炎症相关蛋白与重度抑郁症风险的遗传关联及药物靶点探索

Genetic association and drug target exploration of inflammation-related proteins with risk of major depressive disorder.

作者信息

Sun Wenxi, Cao Hongbao, Liu Dongming, Baranova Ancha, Zhang Fuquan, Zhang Xiaobin

机构信息

Suzhou Medical College of Soochow University, Suzhou 215031, Jiangsu, China; Suzhou Guangji Hospital, Affiliated Guangji Hospital of Soochow University, Suzhou 215137, Jiangsu Province, China.

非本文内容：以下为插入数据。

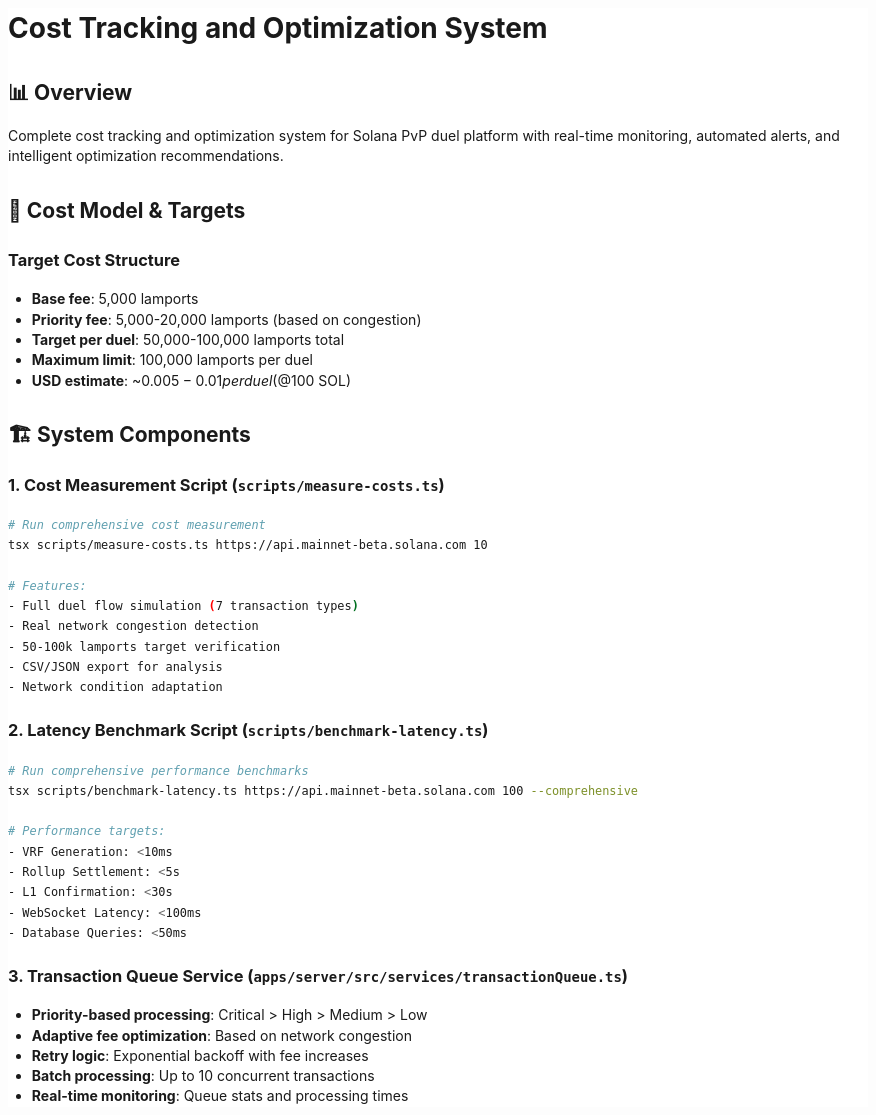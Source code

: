 # Cost Tracking and Optimization System

## 📊 Overview

Complete cost tracking and optimization system for Solana PvP duel platform with real-time monitoring, automated alerts, and intelligent optimization recommendations.

## 🎯 Cost Model & Targets

### Target Cost Structure
- **Base fee**: 5,000 lamports
- **Priority fee**: 5,000-20,000 lamports (based on congestion)
- **Target per duel**: 50,000-100,000 lamports total
- **Maximum limit**: 100,000 lamports per duel
- **USD estimate**: ~$0.005-0.01 per duel (@$100 SOL)

## 🏗️ System Components

### 1. Cost Measurement Script (`scripts/measure-costs.ts`)
```bash
# Run comprehensive cost measurement
tsx scripts/measure-costs.ts https://api.mainnet-beta.solana.com 10

# Features:
- Full duel flow simulation (7 transaction types)
- Real network congestion detection
- 50-100k lamports target verification
- CSV/JSON export for analysis
- Network condition adaptation
```

### 2. Latency Benchmark Script (`scripts/benchmark-latency.ts`)
```bash
# Run comprehensive performance benchmarks
tsx scripts/benchmark-latency.ts https://api.mainnet-beta.solana.com 100 --comprehensive

# Performance targets:
- VRF Generation: <10ms
- Rollup Settlement: <5s
- L1 Confirmation: <30s
- WebSocket Latency: <100ms
- Database Queries: <50ms
```

### 3. Transaction Queue Service (`apps/server/src/services/transactionQueue.ts`)
- **Priority-based processing**: Critical > High > Medium > Low
- **Adaptive fee optimization**: Based on network congestion
- **Retry logic**: Exponential backoff with fee increases
- **Batch processing**: Up to 10 concurrent transactions
- **Real-time monitoring**: Queue stats and processing times
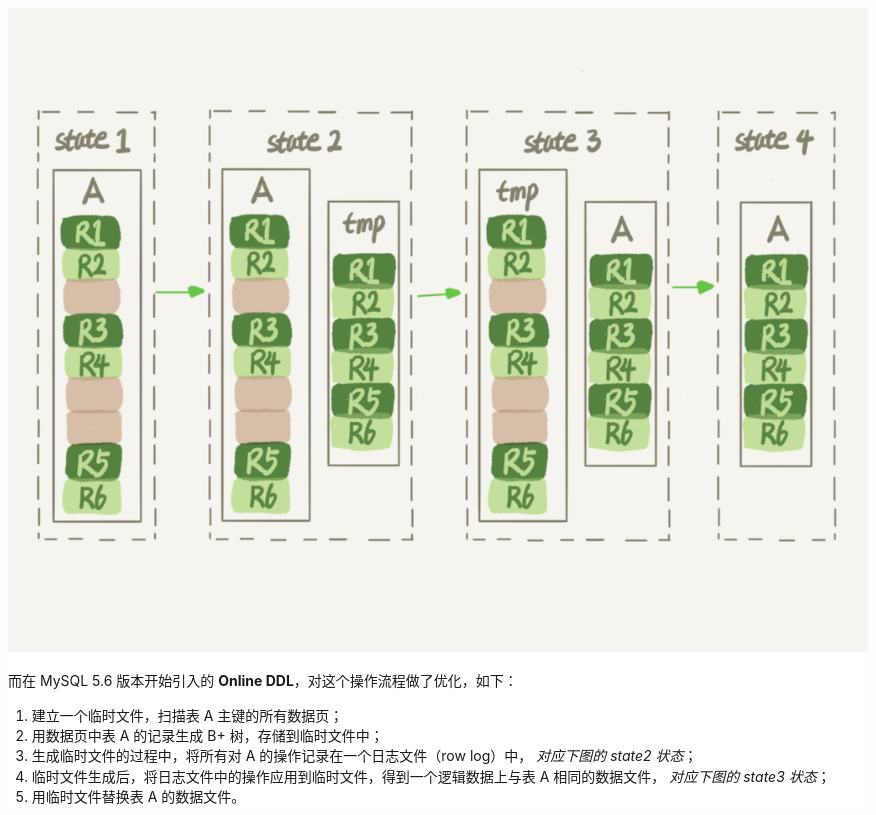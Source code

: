![rebuild-table-data-file](_image/rebuild-table-data-file.webp)

而在 MySQL 5.6 版本开始引入的 **Online DDL**，对这个操作流程做了优化，如下：

1.  建立一个临时文件，扫描表 A 主键的所有数据页；
2.  用数据页中表 A 的记录生成 B+ 树，存储到临时文件中；
3.  生成临时文件的过程中，将所有对 A 的操作记录在一个日志文件（row log）中，
    _对应下图的 state2 状态_；
4.  临时文件生成后，将日志文件中的操作应用到临时文件，得到一个逻辑数据上与表 A 相同的数据文件，
    _对应下图的 state3 状态_；
5.  用临时文件替换表 A 的数据文件。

School of Systems Biology, George Mason University, Manassas, VA, USA.

出版信息

Prog Neuropsychopharmacol Biol Psychiatry. 2025 Jan 10;136:111165. doi: 10.1016/j.pnpbp.2024.111165. Epub 2024 Oct 9.

DOI:10.1016/j.pnpbp.2024.111165

PMID:39383931

Abstract

BACKGROUND

In numerous observational studies, circulating inflammation-related proteins have been linked with major depressive disorder (MDD), yet the precise causal direction of this relationship remains unclear. This study aims to investigate the potential causal link between inflammation-related proteins and the risk of developing MDD.

METHODS

We utilized summary data from a genome-wide association study (GWAS) of 91 circulating inflammation-associated proteins in 14,824 individuals of European descent. Additionally, we incorporated findings from a substantial GWAS on MDD, which included 294,322 cases and 741,438 controls. Our analysis employed a two-sample bidirectional Mendelian randomization (MR) approach, with inverse variance weighting (IVW) as the primary method. We augmented this with two supplementary techniques (MR-Egger and weighted median approaches) to detect and address potential pleiotropy. Furthermore, to identify and evaluate possible drug targets, we conducted a thorough search within the Drug-Gene Interaction Database (DGIdb).

RESULTS

Analysis using MR unveiled significant and causative associations between genetically determined CASP-8 (odds ratio (OR): 0.97), CD40 (OR: 0.96), IL-18 (OR: 0.98), SLAMF1 (OR: 0.97), and uPA (OR: 0.98) with MDD. Conversely, reverse MR analysis indicated causal associations between MDD and CCL19 (OR: 1.15), HGF (OR: 1.15), IL-8 (OR: 1.10), IL-18 (OR: 1.11), IL20RA (OR: 1.12), TGFA (OR: 1.12) and TNFSF14 (OR: 1.16). Notably, a significant bidirectional causal link was observed between IL-18 and MDD. Gene-drug analysis identified CD40, HGF, IL-8, IL-18, SLAMF1, and TGFA as potential therapeutic targets.

CONCLUSIONS

We've pinpointed causal links between inflammation-related proteins and MDD, offering compelling and innovative evidence to enhance our understanding of the inflammatory mechanisms involved in MDD and to investigate potential targets for anti-MDD medications.

摘要

背景

在众多观察性研究中，循环炎症相关蛋白与重度抑郁症（MDD）有关联，但这种关系的确切因果方向仍不明确。本研究旨在调查炎症相关蛋白与患MDD风险之间的潜在因果联系。

方法

我们利用了一项针对14824名欧洲血统个体的91种循环炎症相关蛋白的全基因组关联研究（GWAS）的汇总数据。此外，我们纳入了一项关于MDD的大型GWAS的研究结果，该研究包括294322例病例和741438例对照。我们的分析采用了双样本双向孟德尔随机化（MR）方法，以逆方差加权（IVW）作为主要方法。我们用两种补充技术（MR-Egger和加权中位数方法）对其进行补充，以检测和解决潜在的多效性。此外，为了识别和评估可能的药物靶点，我们在药物-基因相互作用数据库（DGIdb）中进行了全面搜索。

结果

使用MR分析发现，基因决定的半胱天冬酶8（优势比（OR）：0.97）、CD40（OR：0.96）、白细胞介素18（IL-18，OR：0.98）、信号淋巴细胞激活分子家族成员1（SLAMF1，OR：0.97）和尿激酶型纤溶酶原激活剂（uPA，OR：0.98）与MDD之间存在显著的因果关联。相反，反向MR分析表明MDD与CC趋化因子配体19（CCL19，OR：1.15）、肝细胞生长因子（HGF，OR：1.15）、IL-8（OR：1.10）、IL-18（OR：1.11）、白细胞介素20受体A（IL20RA，OR：1.12）、转化生长因子α（TGFA，OR：1.12）和肿瘤坏死因子超家族成员14（TNFSF14，OR：1.16）之间存在因果关联。值得注意的是，在IL-18与MDD之间观察到显著的双向因果联系。基因-药物分析确定CD40、HGF、IL-8、IL-18、SLAMF1和TGFA为潜在的治疗靶点。